Ele encontra ajuda no agente Bill Tench (Holt McCallany) (Clube da Luta), um especialista em ciência do comportamento que se torna seu parceiro no projeto interno do FBI. Tench atua como intérprete cético e de linguagem humana enquanto Ford se mostra mais aberto aos relatos e mais acessível. Os dois atravessam o país entrevistando policiais e condenados e acabam ajudando em alguns casos atuais.

Completa a equipe a psicóloga Wendy Carr ( Anna Torv ) de Fringe. Ela ajuda a aplicar as entrevistas com mais rigor científico. Assim, o time começa a usar os dados coletados para ajudar os departamentos policiais locais a resolver crimes.

A premissa de Mindhunter é muito familiar aos fãs de séries do gênero, mas sua execução é completamente diferente. A nova aposta da Netlix apresenta uma trama densa, obscura e lenta. Construída em tom de conversa na tentativa de entender como é a cabeça de um assassino e o que o motiva. Muito dos criminosos que são apresentados já estão presos o que intensifica a sensação de entrevista. O roteiro e a direção dão a sensação de terror e frieza. Existe algo de muito errado com essas pessoas que cometem atos bárbaros por puro prazer ou sadismo, o que faz parecer para alguns que o mundo está quebrado e jamais poderá ser consertado. Isso traz discussão para os personagens e para o publico. A narrativa grita por algum momento grandioso ou alguma grande descoberta, mas nada de grandioso acontece.

Os assassinatos não são apresentados como um flashback ou lembrança do acusado ou em ação presente. Os atos hediondos são descritos por seus executores. Dessa forma a violência é mostrada como imagem gráfica em fotos nas pastas de arquivos.

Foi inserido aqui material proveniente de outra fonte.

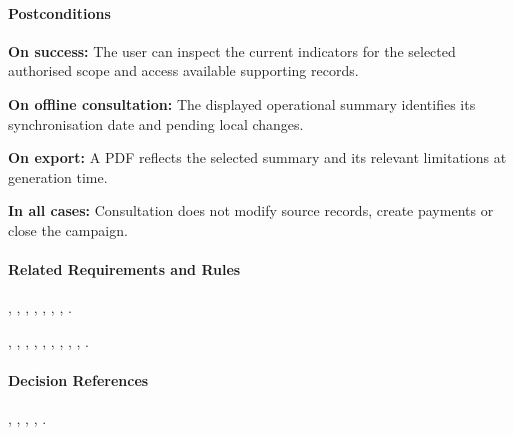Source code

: \paragraph{Postconditions}

\textbf{On success:}
The user can inspect the current indicators
for the selected authorised scope
and access available supporting records.

\textbf{On offline consultation:}
The displayed operational summary identifies
its synchronisation date and pending local changes.

\textbf{On export:}
A PDF reflects the selected summary
and its relevant limitations at generation time.

\textbf{In all cases:}
Consultation does not modify source records,
create payments or close the campaign.

\paragraph{Related Requirements and Rules}
\hyperref[fr:055]{}, \hyperref[fr:056]{}, \hyperref[fr:057]{}, \hyperref[fr:058]{}, \hyperref[fr:059]{}, \hyperref[fr:060]{}, \hyperref[fr:061]{}, \hyperref[fr:062]{}.

\hyperref[br:014]{}, \hyperref[br:018]{}, \hyperref[br:019]{}, \hyperref[br:020]{}, \hyperref[br:035]{}, \hyperref[br:036]{}, \hyperref[br:037]{}, \hyperref[br:038]{}, \hyperref[br:039]{}, \hyperref[br:040]{}.

\paragraph{Decision References}
, , , , .
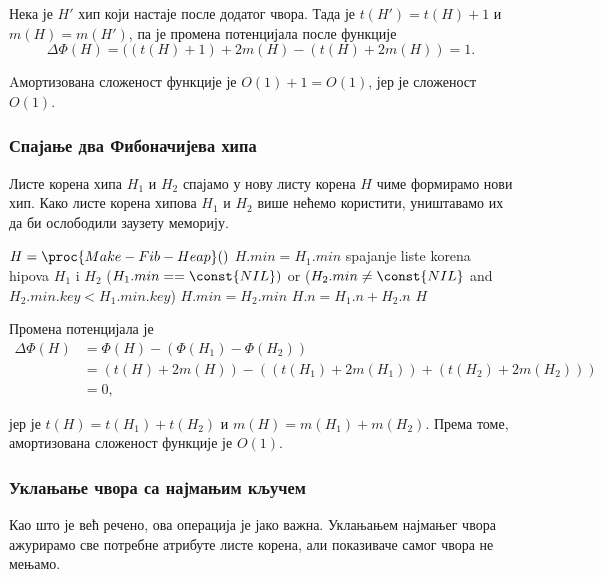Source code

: \documentclass[11pt, a4paper]{article}
\theoremstyle{remark}
\numberwithin{equation}{section}
\begin{document}
	\noindent Нека је $H'$ хип који настаје после додатог чвора. Тада је $t(H')=t(H)+1$ и $m(H)=m(H')$, па је промена потенцијала после функције 	
	\begin{equation}
	\Delta \Phi (H)=((t(H)+1)+2m(H)-(t(H)+2m(H))=1.
	\end{equation}
	
	\noindent Aмортизована сложеност функције  је $O(1)+1=O(1)$, јер је сложеност $O(1)$.

	\subsubsection{Спајање два Фибоначијева хипа}
	
	Листе корена хипа $H_1$ и $H_2$ спајамо у нову листу корена $H$ чиме формирамо нови хип. Како листе корена хипова $H_1$ и $H_2$ више нећемо користити, уништавамо их да би ослободили заузету меморију.
	
	\begin{codebox}
		\li $H=\proc{Make-Fib-Heap}()$
		\li $H.min=H_1 .min$
		\li spajanje liste korena hipova $H_1$ i $H_2$
		\li \If ($H_1 .min==\const{NIL})$ or ($H_2 .min \neq \const{NIL}$ and $H_2 .min.key<H_1 .min.key$)
		\li \Do $H.min=H_2 .min$
		\End
		\li $H.n=H_1 .n+ H_2 .n$
		\li \Return $H$
	\end{codebox}

	\noindent Промена потенцијала је	
	\begin{equation}
	\begin{split}
		\Delta \Phi (H) & =\Phi (H)-(\Phi (H_1) - \Phi (H_2)) \\
		& = (t(H)+2m(H))-((t(H_1)+2m(H_1))+(t(H_2)+2m(H_2))) \\
		& = 0,
	\end{split}
	\end{equation}
	
	\noindent јер је $t(H)=t(H_1)+t(H_2)$ и $m(H)=m(H_1)+m(H_2)$. Према томе, амортизована сложеност функције  је $O(1)$.
	
	\subsubsection{Уклањање чвора са најмањим кључем}
	
	Као што је већ речено, ова операција је јако важна. Уклањањем најмањег чвора ажурирамо све потребне атрибуте листе корена, али показиваче самог чвора не мењамо. \\
	
\end{document}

Várias cenas apresentam Ford e Tench discutindo casualmente os motivos por trás de um crime quando pessoas que não estão imersas em seu trabalho observam desconfortavelmente. Como em uma cena no avião que um passageiro tem acesso a fotos de um crime terrível e pede para trocar de lugar. Outro momento interessante é quando Ford visita Edmund Kemper (um assassino adepto da necrofilia). As cenas são bem escritas, envolventes e um pouco desconfortáveis, principalmente a cena do ultimo episódio.

Imagem: Netflix/Divulgação

Um dos grandes temas de Mindhunter é a compartimentalização. O roteiro de forma interessante mostra como colocamos diferentes máscaras para lidar com diferentes situações e como compartimentar demais pode ser perigoso. O próprio Ford é exemplo disso. O texto ainda apresenta pessoas racistas, sexistas e homofóbicas (odeio essa expressão). Dos anos 70 para cá pouca coisa mudou.

Algo que me incomodou além do ritmo é que há pouca ou nenhuma indicação de por que os episódios começam do mesmo jeito, mostrando um mesmo lugar em momentos diferentes com determinado personagem.

Existe aqui certa qualidade cinematográfica. Uma série bem dirigida, mas que traz um ritmo e desenvolvimento muito lento, o que pode afastar uma parte do público. A ambientação dos anos 70 é convincente e reforçada na trilha sonora para compor o conjunto da obra.

Groff e McCallany apresentam boas performances. Groff tem um ar de inocência que pode incomodar um pouco por não condizer com seu trabalho, mas com o passar dos episódios percebemos como sua mente funciona e seu perfil vai ganhando forma, revelando um agente astuto e determinado.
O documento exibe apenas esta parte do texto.